A Q&A with John Cheney-Lippold, author of We Are Data: Algorithms and The Making of Our Digital Selves.
What is posthumanism and how does it shift emphasis from the contained material body to information?
Cheney-Lippold: Posthumanism is a theory that what makes us up extends beyond our human bodies to include information about us. This is seen in how one’s credit score, which is algorithmically produced, determines if or if not you can buy a house. Ostensibly, this decision has no connection to your body, but demonstrates how one’s self reaches outside one’s body and into the confines of databases and archives. As digital surveillance accumulates more and more data about ourselves, the power of this shift toward information becomes ever more important.
You suggest that our data doesn’t reveal a Truth about ourselves, but instead our “truth” is told to us by an algorithm’s output. How do the terms of information become the terms of our emergent digital subjectivity? How is this reconceptualization of ourselves used to categorize and control us?
CL: When we know who we are—and when we know how who we are regulates how we are seen—we know a great deal about how the terms of our life: what we can do, cannot do, and need to do. When who we are is determined by algorithm, these terms are unknown to us. In this way, whatever an algorithm says we are, we are. There is no truth, but rather a constantly moving “truth” that changes according to our data and how it gets algorithmically valued.
Data transforms an individual into what you call a “dividual.” What does that mean?

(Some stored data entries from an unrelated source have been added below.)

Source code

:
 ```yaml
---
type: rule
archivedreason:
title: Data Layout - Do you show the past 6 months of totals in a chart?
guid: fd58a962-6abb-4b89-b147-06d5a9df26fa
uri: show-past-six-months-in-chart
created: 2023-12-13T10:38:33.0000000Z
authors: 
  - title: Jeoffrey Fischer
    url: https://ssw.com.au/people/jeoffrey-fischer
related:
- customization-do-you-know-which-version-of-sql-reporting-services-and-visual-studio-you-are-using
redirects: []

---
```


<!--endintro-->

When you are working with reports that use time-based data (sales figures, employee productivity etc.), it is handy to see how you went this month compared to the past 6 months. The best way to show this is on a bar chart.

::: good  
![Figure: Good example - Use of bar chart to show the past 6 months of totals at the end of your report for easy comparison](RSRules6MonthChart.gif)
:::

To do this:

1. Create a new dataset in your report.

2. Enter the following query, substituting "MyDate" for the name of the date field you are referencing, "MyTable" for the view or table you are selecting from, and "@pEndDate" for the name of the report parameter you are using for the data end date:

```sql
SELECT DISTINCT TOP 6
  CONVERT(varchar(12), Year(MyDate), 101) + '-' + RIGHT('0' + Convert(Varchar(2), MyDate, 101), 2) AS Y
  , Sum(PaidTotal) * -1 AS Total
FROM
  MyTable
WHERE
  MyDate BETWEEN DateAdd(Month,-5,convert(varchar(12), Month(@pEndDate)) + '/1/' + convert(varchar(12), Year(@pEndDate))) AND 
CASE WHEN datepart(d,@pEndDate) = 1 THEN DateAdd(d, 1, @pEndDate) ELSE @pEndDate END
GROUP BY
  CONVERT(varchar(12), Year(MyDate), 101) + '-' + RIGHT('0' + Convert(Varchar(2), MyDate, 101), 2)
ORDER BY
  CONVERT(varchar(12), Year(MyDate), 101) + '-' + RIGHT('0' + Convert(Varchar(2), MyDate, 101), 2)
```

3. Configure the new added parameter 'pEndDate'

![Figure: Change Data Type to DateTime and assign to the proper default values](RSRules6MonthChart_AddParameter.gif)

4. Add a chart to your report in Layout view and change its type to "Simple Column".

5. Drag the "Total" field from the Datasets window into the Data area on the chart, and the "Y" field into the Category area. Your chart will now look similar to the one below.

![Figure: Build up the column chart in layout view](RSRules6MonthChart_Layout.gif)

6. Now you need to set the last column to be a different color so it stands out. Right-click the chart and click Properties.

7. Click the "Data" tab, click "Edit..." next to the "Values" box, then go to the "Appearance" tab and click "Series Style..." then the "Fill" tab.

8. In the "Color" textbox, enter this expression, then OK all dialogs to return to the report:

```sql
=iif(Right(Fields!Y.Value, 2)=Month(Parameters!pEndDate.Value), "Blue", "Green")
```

CL: We are first dividuals online, not individuals. This is because users of the Internet have no suitable index that connects them to their individuality (two people can easily use the same computer, email account, or Facebook account). Accordingly, identity online comes from connecting different dividual fragments of our data together in order to create an idea of the user. Three dividual fragments of us, then, might be our IP address’ location, the search term we just searched for, and the time of day we searched for it. These fragments, which mean little by themselves, could go on to create an idea of who you are that then determines you to be a “citizen” of the US or a “foreigner”. In this case, while our individualities have histories (and passports) that we use to directly intercede in defining who we are, our dividualities, when algorithmically assembled, produce an idea of our selves likely alien, and unintelligible, to us.
How does who we are, algorithmically speaking, change minute by minute, byte by byte according to the interpreter’s proprietary formula and agenda?
CL: Much like in a conversation, where every additional word ideally helps you understand more about the person you are speaking with, every new piece of data you produce adds to the potential meaning of who you are. But, of course, data can be wrong much like people can lie, cheat, or steal. It’s up to algorithmic pattern-matching to determine what is a useful piece of data (one that might change your algorithmic “gender” from “man” to “woman”), or what is a useless meaningless piece of data (one that might have no effect on your algorithmic “gender” at all). But much like one’s identity can change—based on a new website visit or product purchase—the categories of “man” and “women” themselves change, as users characterized as “man” or “woman” do new things, en masse, to collectively redefine the category of “gender”.
Are we unconsciously facilitating our constant contact with an invisible regulatory regime that effectively recalibrates the nuances of who we are in order to define and control us?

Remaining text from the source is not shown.